● Exercise objective
When you reach the line containing "- [ ] Linux: Fundamentos" in the records below, start copying exactly, and stop once you have copied the line containing "- [ ] Introdução a APIs e métodos HTTP".

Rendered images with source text
◇ ◇ ◇ ◇

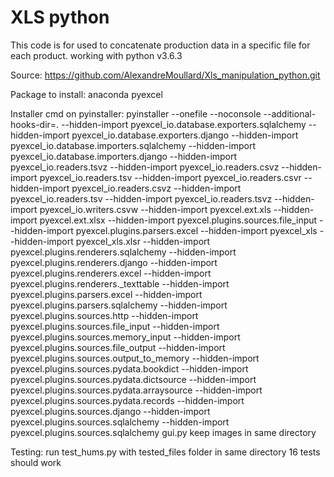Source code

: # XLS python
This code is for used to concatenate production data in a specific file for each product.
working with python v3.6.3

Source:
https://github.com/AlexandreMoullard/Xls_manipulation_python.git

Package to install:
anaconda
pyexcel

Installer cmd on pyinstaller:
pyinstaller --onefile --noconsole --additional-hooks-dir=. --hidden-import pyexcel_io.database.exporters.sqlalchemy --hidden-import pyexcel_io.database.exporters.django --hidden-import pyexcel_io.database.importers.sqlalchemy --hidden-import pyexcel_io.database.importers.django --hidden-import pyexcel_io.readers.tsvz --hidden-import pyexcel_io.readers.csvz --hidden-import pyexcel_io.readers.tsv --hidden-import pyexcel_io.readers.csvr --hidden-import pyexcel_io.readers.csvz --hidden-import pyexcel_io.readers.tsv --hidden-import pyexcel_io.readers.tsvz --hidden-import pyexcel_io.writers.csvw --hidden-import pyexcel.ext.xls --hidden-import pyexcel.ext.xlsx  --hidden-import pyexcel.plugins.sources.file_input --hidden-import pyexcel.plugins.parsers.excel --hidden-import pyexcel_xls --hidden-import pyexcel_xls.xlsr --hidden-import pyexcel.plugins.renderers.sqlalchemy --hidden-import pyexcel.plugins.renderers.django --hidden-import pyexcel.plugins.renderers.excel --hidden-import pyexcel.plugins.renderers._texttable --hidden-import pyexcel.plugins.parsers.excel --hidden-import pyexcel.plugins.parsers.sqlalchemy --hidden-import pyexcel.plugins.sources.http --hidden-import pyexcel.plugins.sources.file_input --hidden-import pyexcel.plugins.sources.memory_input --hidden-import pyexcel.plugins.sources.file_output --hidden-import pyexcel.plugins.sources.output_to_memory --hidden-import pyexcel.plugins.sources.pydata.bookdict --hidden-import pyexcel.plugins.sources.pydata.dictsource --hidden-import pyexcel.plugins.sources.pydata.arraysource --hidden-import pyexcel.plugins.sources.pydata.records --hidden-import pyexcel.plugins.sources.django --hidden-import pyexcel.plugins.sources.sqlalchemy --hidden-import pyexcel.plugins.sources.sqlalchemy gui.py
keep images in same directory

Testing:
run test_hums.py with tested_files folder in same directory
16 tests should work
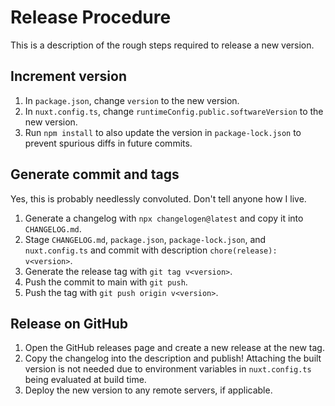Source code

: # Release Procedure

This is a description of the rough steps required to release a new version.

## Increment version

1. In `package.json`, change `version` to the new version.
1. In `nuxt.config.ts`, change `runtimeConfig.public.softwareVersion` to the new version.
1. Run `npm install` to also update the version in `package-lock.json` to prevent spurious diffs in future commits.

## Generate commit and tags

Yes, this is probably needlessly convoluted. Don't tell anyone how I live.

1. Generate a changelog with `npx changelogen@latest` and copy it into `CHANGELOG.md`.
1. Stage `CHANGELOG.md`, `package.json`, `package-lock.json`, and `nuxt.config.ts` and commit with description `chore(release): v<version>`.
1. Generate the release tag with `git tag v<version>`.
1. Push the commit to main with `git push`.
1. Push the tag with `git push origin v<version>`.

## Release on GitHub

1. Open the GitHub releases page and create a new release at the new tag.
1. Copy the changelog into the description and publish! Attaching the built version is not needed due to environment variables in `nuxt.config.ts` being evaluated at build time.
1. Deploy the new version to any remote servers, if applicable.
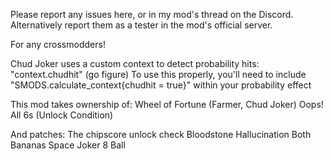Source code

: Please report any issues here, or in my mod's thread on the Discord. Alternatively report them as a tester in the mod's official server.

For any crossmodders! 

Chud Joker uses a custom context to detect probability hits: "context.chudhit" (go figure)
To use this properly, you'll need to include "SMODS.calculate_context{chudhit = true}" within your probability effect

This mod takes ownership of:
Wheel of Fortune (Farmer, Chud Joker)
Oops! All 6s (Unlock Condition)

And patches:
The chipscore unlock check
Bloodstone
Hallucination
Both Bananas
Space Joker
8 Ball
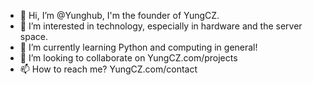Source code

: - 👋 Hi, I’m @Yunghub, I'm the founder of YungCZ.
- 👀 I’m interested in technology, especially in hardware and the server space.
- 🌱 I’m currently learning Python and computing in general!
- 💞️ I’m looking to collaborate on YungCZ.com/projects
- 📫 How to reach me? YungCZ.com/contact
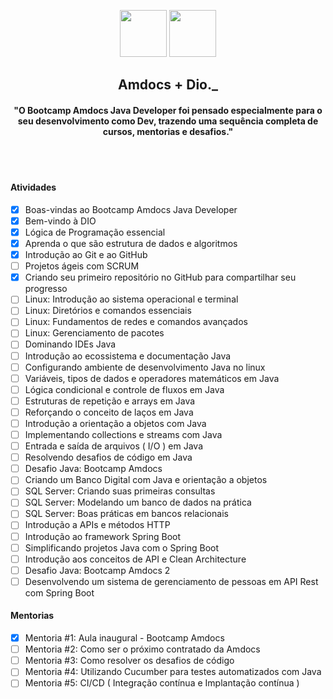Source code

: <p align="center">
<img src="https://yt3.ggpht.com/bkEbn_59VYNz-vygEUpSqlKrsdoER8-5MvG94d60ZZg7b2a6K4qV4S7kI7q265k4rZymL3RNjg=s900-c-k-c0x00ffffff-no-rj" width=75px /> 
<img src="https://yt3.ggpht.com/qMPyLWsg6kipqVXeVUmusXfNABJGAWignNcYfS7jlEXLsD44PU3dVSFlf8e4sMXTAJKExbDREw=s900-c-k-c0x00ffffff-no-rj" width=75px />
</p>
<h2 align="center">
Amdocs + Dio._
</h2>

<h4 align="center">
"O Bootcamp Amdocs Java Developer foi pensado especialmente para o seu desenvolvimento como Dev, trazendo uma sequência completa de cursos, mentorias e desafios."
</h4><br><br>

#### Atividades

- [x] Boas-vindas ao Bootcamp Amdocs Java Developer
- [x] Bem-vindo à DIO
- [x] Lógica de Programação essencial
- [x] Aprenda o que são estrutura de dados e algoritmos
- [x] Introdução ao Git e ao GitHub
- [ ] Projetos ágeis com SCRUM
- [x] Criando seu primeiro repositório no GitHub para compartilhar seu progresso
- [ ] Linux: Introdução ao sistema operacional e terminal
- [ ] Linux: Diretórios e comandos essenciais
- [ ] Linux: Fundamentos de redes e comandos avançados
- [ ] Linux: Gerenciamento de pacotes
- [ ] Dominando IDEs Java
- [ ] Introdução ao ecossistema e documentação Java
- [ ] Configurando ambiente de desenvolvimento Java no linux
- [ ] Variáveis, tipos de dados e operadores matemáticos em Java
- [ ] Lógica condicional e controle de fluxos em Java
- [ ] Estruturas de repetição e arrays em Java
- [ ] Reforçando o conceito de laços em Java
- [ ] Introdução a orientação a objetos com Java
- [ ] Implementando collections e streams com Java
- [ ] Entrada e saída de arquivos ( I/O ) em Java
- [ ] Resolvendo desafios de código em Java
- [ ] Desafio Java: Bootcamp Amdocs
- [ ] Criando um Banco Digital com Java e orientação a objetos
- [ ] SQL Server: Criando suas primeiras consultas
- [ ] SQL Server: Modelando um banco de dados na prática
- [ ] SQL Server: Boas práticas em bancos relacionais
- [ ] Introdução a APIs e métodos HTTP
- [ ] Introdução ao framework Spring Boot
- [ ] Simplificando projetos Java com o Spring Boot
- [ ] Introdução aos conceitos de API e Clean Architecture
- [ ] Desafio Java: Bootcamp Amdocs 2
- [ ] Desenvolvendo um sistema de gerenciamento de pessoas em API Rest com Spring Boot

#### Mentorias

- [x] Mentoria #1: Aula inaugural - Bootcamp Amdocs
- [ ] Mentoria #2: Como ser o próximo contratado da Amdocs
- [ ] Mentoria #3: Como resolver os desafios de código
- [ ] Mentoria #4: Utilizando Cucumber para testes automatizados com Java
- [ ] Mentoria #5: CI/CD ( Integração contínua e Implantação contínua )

◇ ◇ ◇ ◇

● Response to this exercise
- [ ] Linux: Fundamentos de redes e comandos avançados
- [ ] Linux: Gerenciamento de pacotes
- [ ] Dominando IDEs Java
- [ ] Introdução ao ecossistema e documentação Java
- [ ] Configurando ambiente de desenvolvimento Java no linux
- [ ] Variáveis, tipos de dados e operadores matemáticos em Java
- [ ] Lógica condicional e controle de fluxos em Java
- [ ] Estruturas de repetição e arrays em Java
- [ ] Reforçando o conceito de laços em Java
- [ ] Introdução a orientação a objetos com Java
- [ ] Implementando collections e streams com Java
- [ ] Entrada e saída de arquivos ( I/O ) em Java
- [ ] Resolvendo desafios de código em Java
- [ ] Desafio Java: Bootcamp Amdocs
- [ ] Criando um Banco Digital com Java e orientação a objetos
- [ ] SQL Server: Criando suas primeiras consultas
- [ ] SQL Server: Modelando um banco de dados na prática
- [ ] SQL Server: Boas práticas em bancos relacionais
- [ ] Introdução a APIs e métodos HTTP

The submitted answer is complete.